Soluzioni per i piccoli Comuni
In questo quadro così complesso, almeno l'interrogativo circa la legittimità di un rapporto a canone fisso con il concessionario lo si può considerare superato. Ritenendo infatti che le somme incassate, pur nella potestà dell'ente, sono destinate a essere trattenute dallo stesso soggetto affidatario in forza del contratto sottoscritto, è corretto sostenere che questi introiti non debbano sottostare alla disciplina prevista dal Dl 193/2016. Linea interpretativa peraltro già tracciata da Ifel (nota 25 febbraio 2021) che ha ritenuto, in questi casi, come l'incasso operato dal concessionario non sia configurabile come maneggio e custodia di denaro pubblico.
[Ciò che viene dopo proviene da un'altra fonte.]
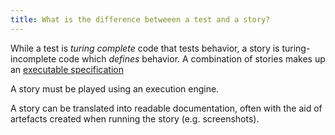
 ```yaml
---
title: What is the difference betweeen a test and a story?
---
```


While a test is *turing complete* code that tests behavior, a
story is turing-incomplete code which *defines* behavior. A combination
of stories makes up an [executable specification](../executable-specifications)

A story must be played using an execution engine.

A story can be translated into readable documentation, often with
the aid of artefacts created when running the story (e.g.
screenshots).
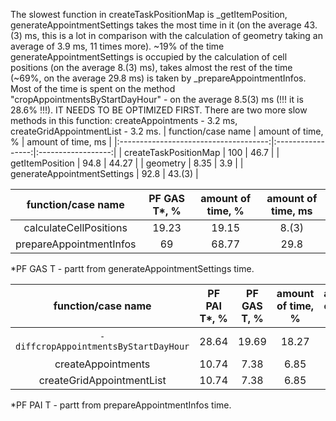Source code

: The slowest function in createTaskPositionMap is _getItemPosition, generateAppointmentSettings takes the most time in it (on the average 43.(3) ms, this is a lot in comparison with the calculation of geometry taking an average of 3.9 ms, 11 times more). ~19% of the time generateAppointmentSettings is occupied by the calculation of cell positions (on the average 8.(3) ms), takes almost the rest of the time (~69%, on the average 29.8 ms) is taken by _prepareAppointmentInfos. Most of the time is spent on the method "cropAppointmentsByStartDayHour" - on the average 8.5(3) ms (!!! it is 28.6% !!!). IT NEEDS TO BE OPTIMIZED FIRST.
There are two more slow methods in this function: createAppointments - 3.2 ms, createGridAppointmentList - 3.2 ms.
|           function/case name          | amount of time, % | amount of time, ms |
|:-------------------------------------:|:-----------------:|:------------------:|
|         createTaskPositionMap         |        100        |        46.7        |
|            getItemPosition            |        94.8       |        44.27       |
|                geometry               |        8.35       |         3.9        |
|      generateAppointmentSettings      |        92.8       |       43.(3)       |

|   function/case name   |PF GAS T*, %| amount of time, % | amount of time, ms |
|:----------------------:|:----------:|:-----------------:|:------------------:|
| calculateCellPositions |   19.23    |       19.15       |        8.(3)       |
|prepareAppointmentInfos |     69     |       68.77       |        29.8        |

*PF GAS T - partt from generateAppointmentSettings time.

|      function/case name      |PF PAI T*, %|PF GAS T, %| amount of time, % | amount of time, ms |
|:----------------------------:|:----------:|:---------:|:-----------------:|:------------------:|
|```- diffcropAppointmentsByStartDayHour```|    28.64   |   19.69   |       18.27       |    8.5(3) !!!!!!   |
|     createAppointments       |    10.74   |   7.38    |        6.85       |        3.2         |
|  createGridAppointmentList   |    10.74   |   7.38    |        6.85       |        3.2         |

*PF PAI T - partt from prepareAppointmentInfos time.
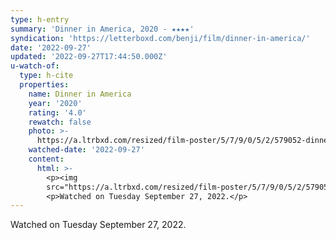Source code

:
 ```yaml
---
type: h-entry
summary: 'Dinner in America, 2020 - ★★★★'
syndication: 'https://letterboxd.com/benji/film/dinner-in-america/'
date: '2022-09-27'
updated: '2022-09-27T17:44:50.000Z'
u-watch-of:
  type: h-cite
  properties:
    name: Dinner in America
    year: '2020'
    rating: '4.0'
    rewatch: false
    photo: >-
      https://a.ltrbxd.com/resized/film-poster/5/7/9/0/5/2/579052-dinner-in-america-0-600-0-900-crop.jpg?v=15a53313fc
    watched-date: '2022-09-27'
    content:
      html: >-
        <p><img
        src="https://a.ltrbxd.com/resized/film-poster/5/7/9/0/5/2/579052-dinner-in-america-0-600-0-900-crop.jpg?v=15a53313fc"/></p>
        <p>Watched on Tuesday September 27, 2022.</p>
---
```

Watched on Tuesday September 27, 2022.
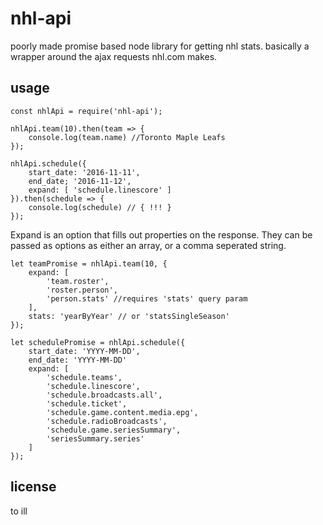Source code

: # nhl-api

poorly made promise based node library for getting nhl stats. basically a wrapper around the ajax requests nhl.com makes.

## usage

```
const nhlApi = require('nhl-api');

nhlApi.team(10).then(team => {
    console.log(team.name) //Toronto Maple Leafs
});

nhlApi.schedule({
    start_date: '2016-11-11',
    end_date; '2016-11-12',
    expand: [ 'schedule.linescore' ]
}).then(schedule => {
    console.log(schedule) // { !!! }
});

```

Expand is an option that fills out properties on the response. They can be passed as options as either an array, or a comma seperated string.

```
let teamPromise = nhlApi.team(10, {
    expand: [
        'team.roster',
        'roster.person',
        'person.stats' //requires 'stats' query param
    ],
    stats: 'yearByYear' // or 'statsSingleSeason'
});

let schedulePromise = nhlApi.schedule({
    start_date: 'YYYY-MM-DD',
    end_date: 'YYYY-MM-DD'
    expand: [
        'schedule.teams',
        'schedule.linescore',
        'schedule.broadcasts.all',
        'schedule.ticket',
        'schedule.game.content.media.epg',
        'schedule.radioBroadcasts',
        'schedule.game.seriesSummary',
        'seriesSummary.series'
    ]
});
```

## license

to ill
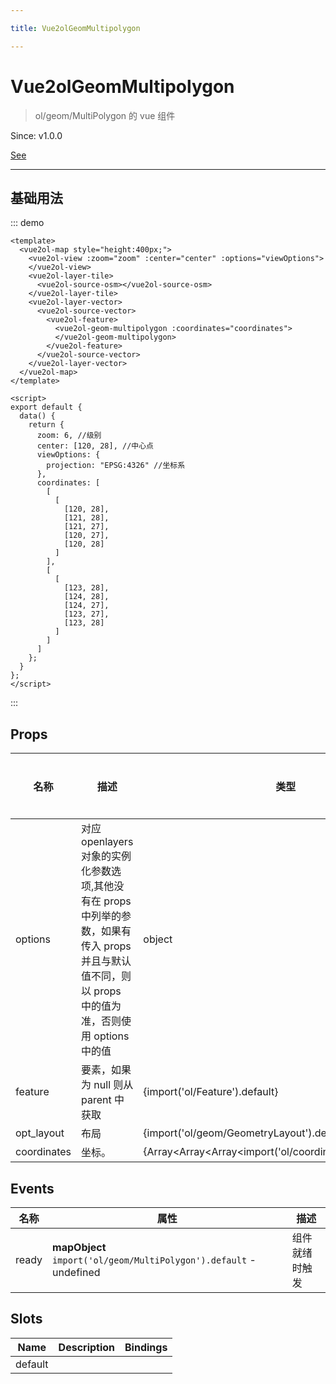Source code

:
 ```yaml
---

title: Vue2olGeomMultipolygon

---
```


# Vue2olGeomMultipolygon

> ol/geom/MultiPolygon 的 vue 组件

Since: v1.0.0

[See](https://openlayers.org/en/latest/apidoc/module-ol_geom_MultiPolygon-MultiPolygon.html)

---

## 基础用法

::: demo

```vue
<template>
  <vue2ol-map style="height:400px;">
    <vue2ol-view :zoom="zoom" :center="center" :options="viewOptions">
    </vue2ol-view>
    <vue2ol-layer-tile>
      <vue2ol-source-osm></vue2ol-source-osm>
    </vue2ol-layer-tile>
    <vue2ol-layer-vector>
      <vue2ol-source-vector>
        <vue2ol-feature>
          <vue2ol-geom-multipolygon :coordinates="coordinates">
          </vue2ol-geom-multipolygon>
        </vue2ol-feature>
      </vue2ol-source-vector>
    </vue2ol-layer-vector>
  </vue2ol-map>
</template>

<script>
export default {
  data() {
    return {
      zoom: 6, //级别
      center: [120, 28], //中心点
      viewOptions: {
        projection: "EPSG:4326" //坐标系
      },
      coordinates: [
        [
          [
            [120, 28],
            [121, 28],
            [121, 27],
            [120, 27],
            [120, 28]
          ]
        ],
        [
          [
            [123, 28],
            [124, 28],
            [124, 27],
            [123, 27],
            [123, 28]
          ]
        ]
      ]
    };
  }
};
</script>
```

:::

## Props

| 名称        | 描述                                                                                                                                                  | 类型                                                      | 取值范围 | 默认值 |
| ----------- | ----------------------------------------------------------------------------------------------------------------------------------------------------- | --------------------------------------------------------- | -------- | ------ |
| options     | 对应 openlayers 对象的实例化参数选项,其他没有在 props 中列举的参数，如果有传入 props 并且与默认值不同，则以 props 中的值为准，否则使用 options 中的值 | object                                                    | -        |        |
| feature     | 要素，如果为 null 则从 parent 中获取                                                                                                                  | {import('ol/Feature').default}                            | -        |        |
| opt_layout  | 布局                                                                                                                                                  | {import('ol/geom/GeometryLayout').default}                | -        |        |
| coordinates | 坐标。                                                                                                                                                | {Array<Array<Array<import('ol/coordinate').Coordinate>>>} | -        |        |

## Events

| 名称  | 属性                                                               | 描述           |
| ----- | ------------------------------------------------------------------ | -------------- |
| ready | **mapObject** `import('ol/geom/MultiPolygon').default` - undefined | 组件就绪时触发 |

## Slots

| Name    | Description | Bindings |
| ------- | ----------- | -------- |
| default |             |          |
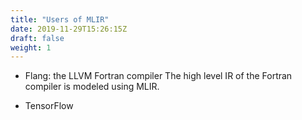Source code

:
 ```yaml
---
title: "Users of MLIR"
date: 2019-11-29T15:26:15Z
draft: false
weight: 1
---
```



  * Flang: the LLVM Fortran compiler
  The high level IR of the Fortran compiler is modeled using MLIR.

  * TensorFlow
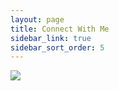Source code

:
 ```yaml
---
layout: page
title: Connect With Me
sidebar_link: true
sidebar_sort_order: 5
---
```



<html>
<body>
  
<a href="http://www.kmaruska.biology.lsu.edu/">
  <img src="Users/Teisha/Desktop/maruska_logo.png" style="boarder:0"/>
</a>
  
  
</body>
</html>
Di fatto, in caso di contratto a canone fisso, la riforma prevista per gli incassi degli enti locali, non deve modificare le modalità attuate dal concessionario, proprio perché trattasi di somme di sua spettanza diretta.
Si ritiene in estrema sintesi che, anche a seguito del mutato quadro normativo, sia salvaguardata quindi la possibilità di affidamento a canone fisso, tipico strumento usato dalle moltissime piccole realtà comunali. La delicatezza della questione rende necessario, tuttavia, un chiarimento ufficiale in materia.